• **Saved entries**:
********

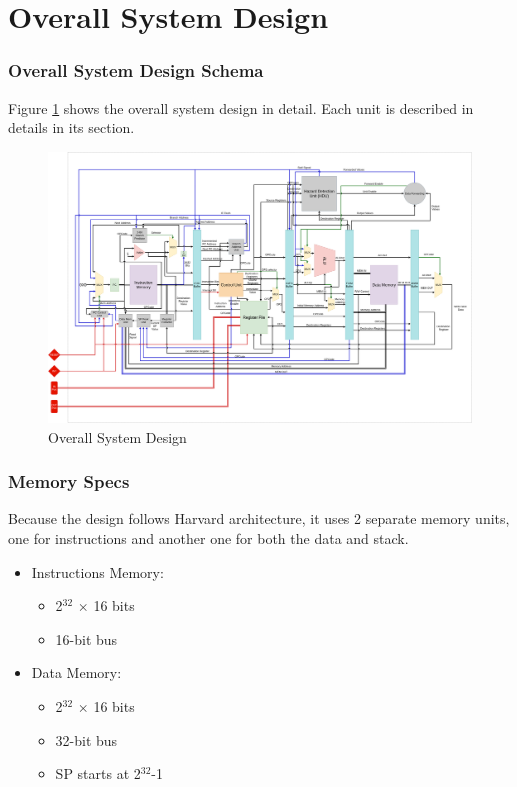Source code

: \documentclass[12pt]{report}
\begin{document}
\part{Overall System Design}
\section{Overall System Design Schema}
Figure \ref{fig:overall} shows the overall system design in detail. Each unit is described in details in its section.
\begin{center}
    \begin{figure}[hp]
        \centering
        \includegraphics[width=\textwidth]{images/overall_system}
        \caption{Overall System Design}
        \label{fig:overall}
    \end{figure}
\end{center}

\section{Memory Specs}
Because the design follows Harvard architecture, it uses 2 separate memory units, one for instructions and another one for both the data and stack.
\begin{itemize}
    \item Instructions Memory:
    \begin{itemize}
        \item 2$^{32}$ $\times$ 16 bits
        \item 16-bit bus
    \end{itemize}
    \item Data Memory:
    \begin{itemize}
        \item 2$^{32}$ $\times$ 16 bits
        \item 32-bit bus
        \item SP starts at 2$^{32}$-1
    \end{itemize}
\end{itemize}
\end{document}
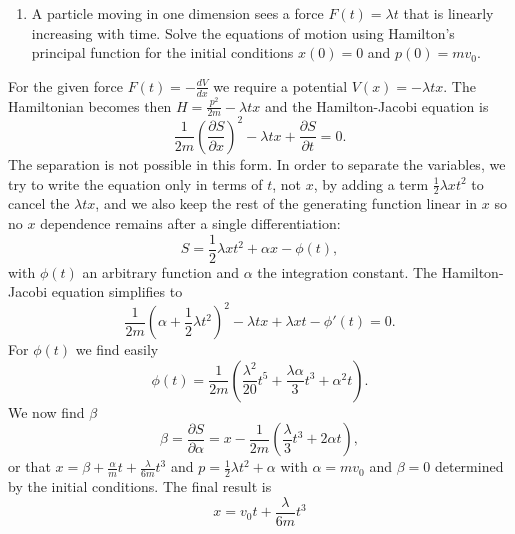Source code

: \documentclass[letterpaper,11pt]{article}
\begin{document}
\begin{enumerate}[resume]
 \item A particle moving in one dimension sees a force $F(t) = \lambda t$ that is linearly increasing with time.  Solve the equations of motion using Hamilton's principal function for the initial conditions $x(0) = 0$ and $p(0) = mv_0$.
\end{enumerate}
For the given force $F(t) = -\frac{dV}{dx}$ we require a potential $V(x) = -\lambda tx$.  The Hamiltonian becomes then $H = \frac{p^2}{2m} - \lambda tx$ and the Hamilton-Jacobi equation is
\begin{equation*}
 \frac{1}{2m}\left(\frac{\partial S}{\partial x}\right)^2 - \lambda tx + \frac{\partial S}{\partial t} = 0.
\end{equation*}
The separation is not possible in this form.  In order to separate the variables, we try to write the equation only in terms of $t$, not $x$, by adding a term $\frac{1}{2} \lambda xt^2$ to cancel the $\lambda tx$, and we also keep the rest of the generating function linear in $x$ so no $x$ dependence remains after a single differentiation:
\begin{equation*}
 S = \frac{1}{2} \lambda xt^2 + \alpha x - \phi(t),
\end{equation*}
with $\phi(t)$ an arbitrary function and $\alpha$ the integration constant.  The Hamilton-Jacobi equation simplifies to
\begin{equation*}
 \frac{1}{2m} \left( \alpha + \frac{1}{2} \lambda t^2 \right)^2 - \lambda tx + \lambda xt - \phi'(t) = 0.
\end{equation*}
For $\phi(t)$ we find easily
\begin{equation*}
 \phi(t) = \frac{1}{2m} \left( \frac{\lambda^2}{20} t^5 + \frac{\lambda \alpha}{3} t^3 + \alpha^2 t \right).
\end{equation*}
We now find $\beta$
\begin{equation*}
 \beta = \frac{\partial S}{\partial \alpha} = x - \frac{1}{2m} \left(\frac{\lambda}{3} t^3 + 2 \alpha t \right),
\end{equation*}
or that $x = \beta + \frac{\alpha}{m} t + \frac{\lambda}{6m} t^3$ and $p = \frac{1}{2}\lambda t^2 + \alpha$ with $\alpha = mv_0$ and $\beta = 0$ determined by the initial conditions.  The final result is
\begin{equation*}
 x = v_0 t + \frac{\lambda}{6m} t^3
\end{equation*}
\end{document}

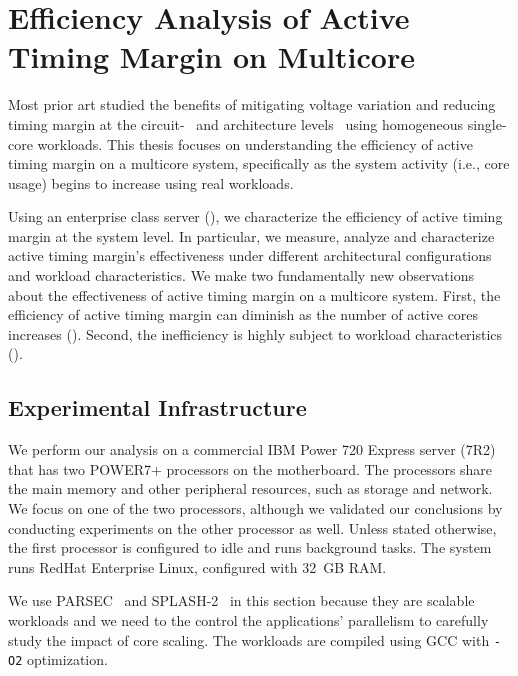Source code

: \section{Efficiency Analysis of Active Timing Margin on Multicore}
\label{sec:voltage:characterization}

Most prior art studied the benefits of mitigating voltage variation and reducing timing margin at the circuit-~\cite{kurd2008next,bowman201222nm,grenat20145,tokunaga20145,bowman20158} and architecture levels~\cite{lefurgy2011active,reddi2009voltage,gupta2008decor,powell2003pipeline,reddi2010voltage,bertran2014voltage} using homogeneous single-core workloads. This thesis focuses on understanding the efficiency of active timing margin on a multicore system, specifically as the system activity (i.e., core usage) begins to increase using real workloads.

Using an enterprise class server (), we characterize the efficiency of active timing margin at the system level. In particular, we measure, analyze and characterize active timing margin's effectiveness under different architectural configurations and workload characteristics. We make two fundamentally new observations about the effectiveness of active timing margin on a multicore system. First, the efficiency of active timing margin can diminish as the number of active cores increases (). Second, the inefficiency is highly subject to workload characteristics ().

\subsection{Experimental Infrastructure}
\label{sec:voltage:characterization:setup}
 
We perform our analysis on a commercial IBM Power 720 Express server (7R2) that has two POWER7+ processors on the motherboard. The processors share the main memory and other peripheral resources, such as storage and network. We focus on one of the two processors, although we validated our conclusions by conducting experiments on the other processor as well. Unless stated otherwise, the first processor is configured to idle and runs background tasks. The system runs RedHat Enterprise Linux, configured with 32~GB RAM. 

We use PARSEC~\cite{bienia2008parsec} and SPLASH-2~\cite{woo1995splash,bienia2008parsecsplash} in this section because they are scalable workloads and we need to the control the applications' parallelism to carefully study the impact of core scaling. The workloads are compiled using GCC with \texttt{-O2} optimization.

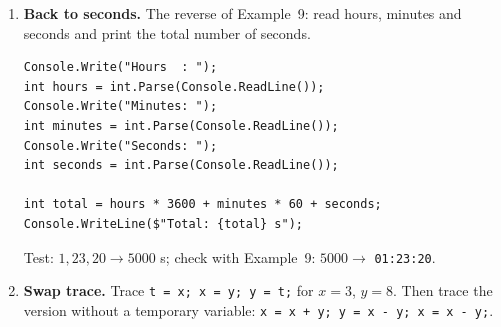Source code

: \begin{enumerate}[label=\textbf{E\arabic*.},leftmargin=*,itemsep=1pt]
\begin{solbox}
\begin{lstlisting}[numbers=none]
double average = (g1 + g2 + g3) / 3;   // parentheses!
Console.WriteLine($"Average: {average:F2}");
\end{lstlisting}
 Test: $60, 70, 85 \to 71.67$. Without the parentheses the program would print $60+70+28.33 = 158.33$.
\end{solbox}\fi
  \item {} \textbf{Back to seconds.} The reverse of Example~9: read hours, minutes and seconds and print the total number of seconds.
  \ifsolutions\begin{solbox}\begin{lstlisting}[numbers=none]
Console.Write("Hours  : ");
int hours = int.Parse(Console.ReadLine());
Console.Write("Minutes: ");
int minutes = int.Parse(Console.ReadLine());
Console.Write("Seconds: ");
int seconds = int.Parse(Console.ReadLine());

int total = hours * 3600 + minutes * 60 + seconds;
Console.WriteLine($"Total: {total} s");
\end{lstlisting}
 Test: $1, 23, 20 \to 5000$ s; check with Example~9: $5000 \to$ \texttt{01:23:20}.
\end{solbox}\fi
  \item {} \textbf{Swap trace.} Trace \texttt{t = x; x = y; y = t;} for $x=3$, $y=8$. Then trace the version without a temporary variable: \texttt{x = x + y; y = x - y; x = x - y;}.
\end{enumerate}

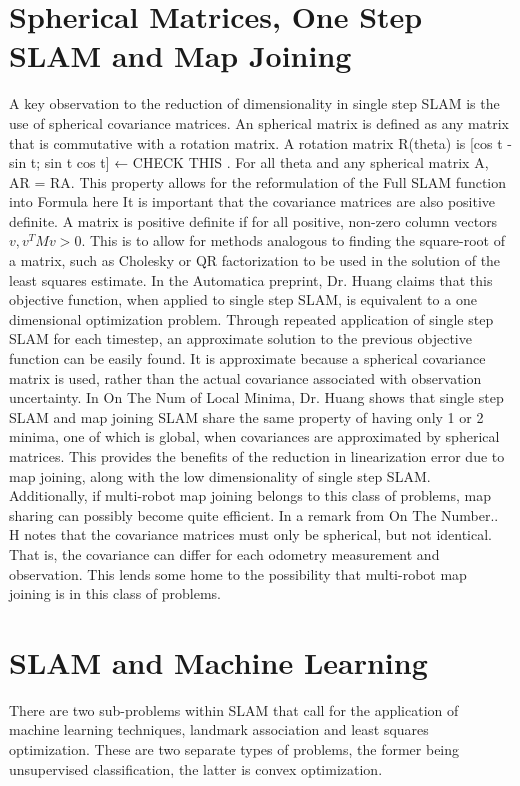 \documentclass[12pt]{report}
\begin{document}
\section{ Spherical Matrices, One Step SLAM and Map Joining}
A key observation to the reduction of dimensionality in single step SLAM is the 	use of spherical covariance matrices.  An spherical matrix is defined as any matrix that is commutative with a rotation matrix.  A rotation matrix R(theta) is [cos t -sin t; sin t cos t] ← CHECK THIS  .  For all theta and any spherical matrix A, AR = RA.  
This property allows for the reformulation of the Full SLAM function into 
Formula here
It is important that the covariance matrices are also positive definite.  A matrix is positive definite if for all positive, non-zero column vectors $v, v^T Mv > 0$. This is to allow for methods analogous to finding the square-root of a matrix, such as Cholesky or QR factorization to be used in the solution of the least squares estimate. 
In the Automatica preprint, Dr. Huang claims that this objective function, when applied to single step SLAM, is equivalent to a one dimensional optimization problem.  Through repeated application of single step SLAM for each timestep, an approximate solution to the previous objective function can be easily found.  It is approximate because a spherical covariance matrix is used, rather than the actual covariance associated with observation uncertainty.
In On The Num of Local Minima, Dr. Huang shows that single step SLAM and map joining SLAM share the same property of having only 1 or 2 minima, one of which is global, when covariances are approximated by spherical matrices.  This provides the benefits of the reduction in linearization error due to map joining, along with the low dimensionality of single step SLAM.  Additionally, if multi-robot map joining belongs to this class of problems, map sharing can possibly become quite efficient.
In a remark from On The Number.. H notes that the covariance matrices must only be spherical, but not identical.  That is, the covariance can differ for each odometry measurement and observation.  This lends some home to the possibility that multi-robot map joining is in this class of problems.

\section{SLAM and Machine Learning}

	There are two sub-problems within SLAM that call for the application of machine learning techniques, landmark association and least squares optimization.  These are two separate types of problems, the former being unsupervised classification, the latter is convex optimization.
\end{document}
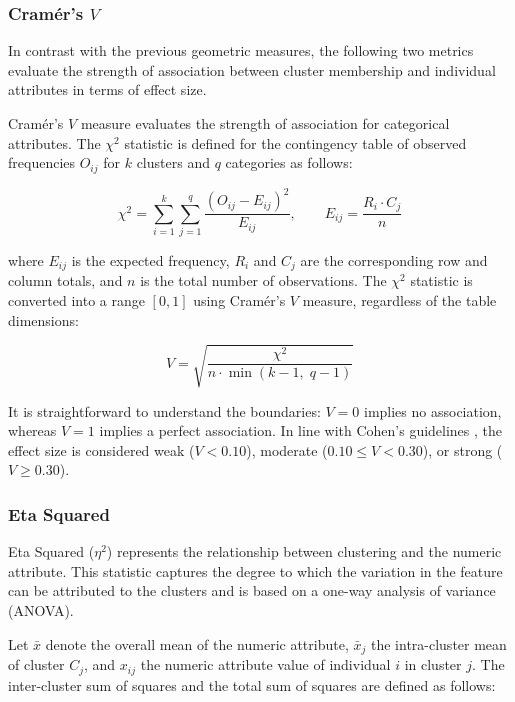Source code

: \subsubsection*{Cramér's $V$}

In contrast with the previous geometric measures, the following two metrics evaluate the strength of association between cluster membership and individual attributes in terms of effect size.

Cramér’s $V$ measure \cite{cramer1946} evaluates the strength of association for categorical attributes. The $\chi^2$ statistic is defined for the contingency table of observed frequencies $O_{ij}$ for $k$ clusters and $q$ categories as follows:

\begin{equation}
    \chi^2 = \sum_{i=1}^{k} \sum_{j=1}^{q} \frac{(O_{ij} - E_{ij})^2}{E_{ij}}, \qquad E_{ij} = \frac{R_i \cdot C_j}{n}
    \label{eq:chisq}
\end{equation}

where $E_{ij}$ is the expected frequency, $R_i$ and $C_j$ are the corresponding row and column totals, and $n$ is the total number of observations. The $\chi^2$ statistic is converted into a range $[0, 1]$ using Cramér’s $V$ measure, regardless of the table dimensions:

\begin{equation}
    V = \sqrt{\frac{\chi^2}{n \cdot \min(k-1,\; q-1)}}
    \label{eq:cramer_v}
\end{equation}

It is straightforward to understand the boundaries: $V=0$ implies no association, whereas $V=1$ implies a perfect association. In line with Cohen's guidelines \cite{cohen1988}, the effect size is considered weak ($V<0.10$), moderate ($0.10 \leq V<0.30$), or strong ($V \geq 0.30$).

\subsubsection*{Eta Squared}

Eta Squared ($\eta^2$) represents the relationship between clustering and the numeric attribute. This statistic captures the degree to which the variation in the feature can be attributed to the clusters and is based on a one-way analysis of variance (ANOVA).

Let $\bar{x}$ denote the overall mean of the numeric attribute, $\bar{x}_j$ the intra-cluster mean of cluster $C_j$, and $x_{ij}$ the numeric attribute value of individual $i$ in cluster $j$. The inter-cluster sum of squares and the total sum of squares are defined as follows:

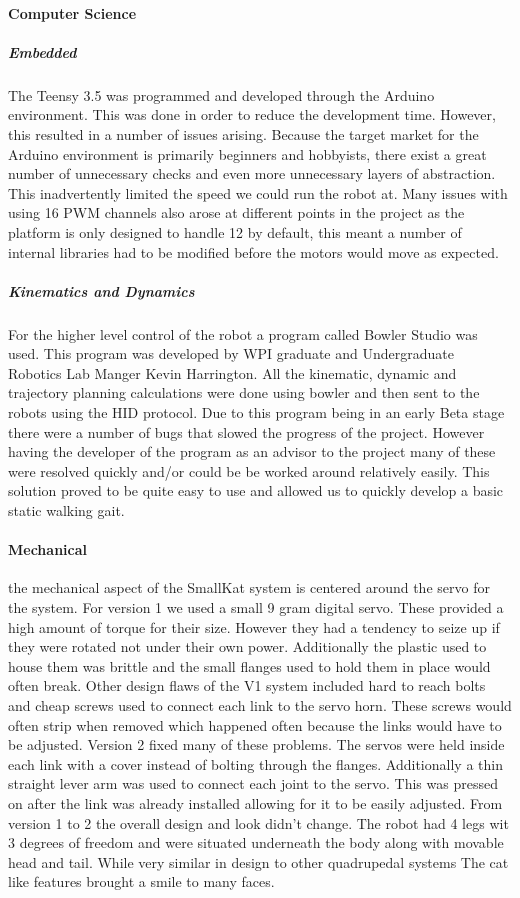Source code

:     \paragraph{Computer Science}
    \subparagraph{Embedded}
    The Teensy 3.5 was programmed and developed through the Arduino environment. This was done in order to reduce the development time. However, this resulted in a number of issues arising. Because the target market for the Arduino environment is primarily beginners and hobbyists, there exist a great number of unnecessary checks and even more unnecessary layers of abstraction. This inadvertently limited the speed we could run the robot at. Many issues with using 16 PWM channels also arose at different points in the project as the platform is only designed to handle 12 by default, this meant a number of internal libraries had to be modified before the motors would move as expected. 
    \subparagraph{Kinematics and Dynamics}
    For the higher level control of the robot a program called Bowler Studio was used. This program was developed by WPI graduate and Undergraduate Robotics Lab Manger Kevin Harrington. All the kinematic, dynamic and trajectory planning calculations were done using bowler and then sent to the robots using the HID protocol. Due to this program being in an early Beta stage there were a number of bugs that slowed the progress of the project. However having the developer of the program as an advisor to the project many of these were resolved quickly and/or could be be worked around relatively easily. This solution proved to be quite easy to use and allowed us to quickly develop a basic static walking gait. 
    \paragraph{Mechanical}
    the mechanical aspect of the SmallKat system is centered around the servo for the system. For version 1 we used a small 9 gram digital servo. These provided a high amount of torque for their size. However they had a tendency to seize up if they were rotated not under their own power. Additionally the plastic used to house them was brittle and the small flanges used to hold them in place would often break. Other design flaws of the V1 system included hard to reach bolts and cheap screws used to connect each link to the servo horn. These screws would often strip when removed which happened often because the links would have to be adjusted. Version 2 fixed many of these problems. The servos were held inside each link with a cover instead of bolting through the flanges. Additionally a thin straight lever arm was used to connect each joint to the servo. This was pressed on after the link was already installed allowing for it to be easily adjusted. From version 1 to 2 the overall design and look didn't change. The robot had 4 legs wit 3 degrees of freedom and were situated underneath the body along with movable head and tail. While very similar in design to other quadrupedal systems The cat like features brought a smile to many faces.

********

• **EXERCISE DIRECTIONS**:
Search the entries above for lines containing the word "being", and copy each one.

• **WRITTEN REPLY**:
	There are two sub-problems within SLAM that call for the application of machine learning techniques, landmark association and least squares optimization.  These are two separate types of problems, the former being unsupervised classification, the latter is convex optimization.
    For the higher level control of the robot a program called Bowler Studio was used. This program was developed by WPI graduate and Undergraduate Robotics Lab Manger Kevin Harrington. All the kinematic, dynamic and trajectory planning calculations were done using bowler and then sent to the robots using the HID protocol. Due to this program being in an early Beta stage there were a number of bugs that slowed the progress of the project. However having the developer of the program as an advisor to the project many of these were resolved quickly and/or could be be worked around relatively easily. This solution proved to be quite easy to use and allowed us to quickly develop a basic static walking gait. 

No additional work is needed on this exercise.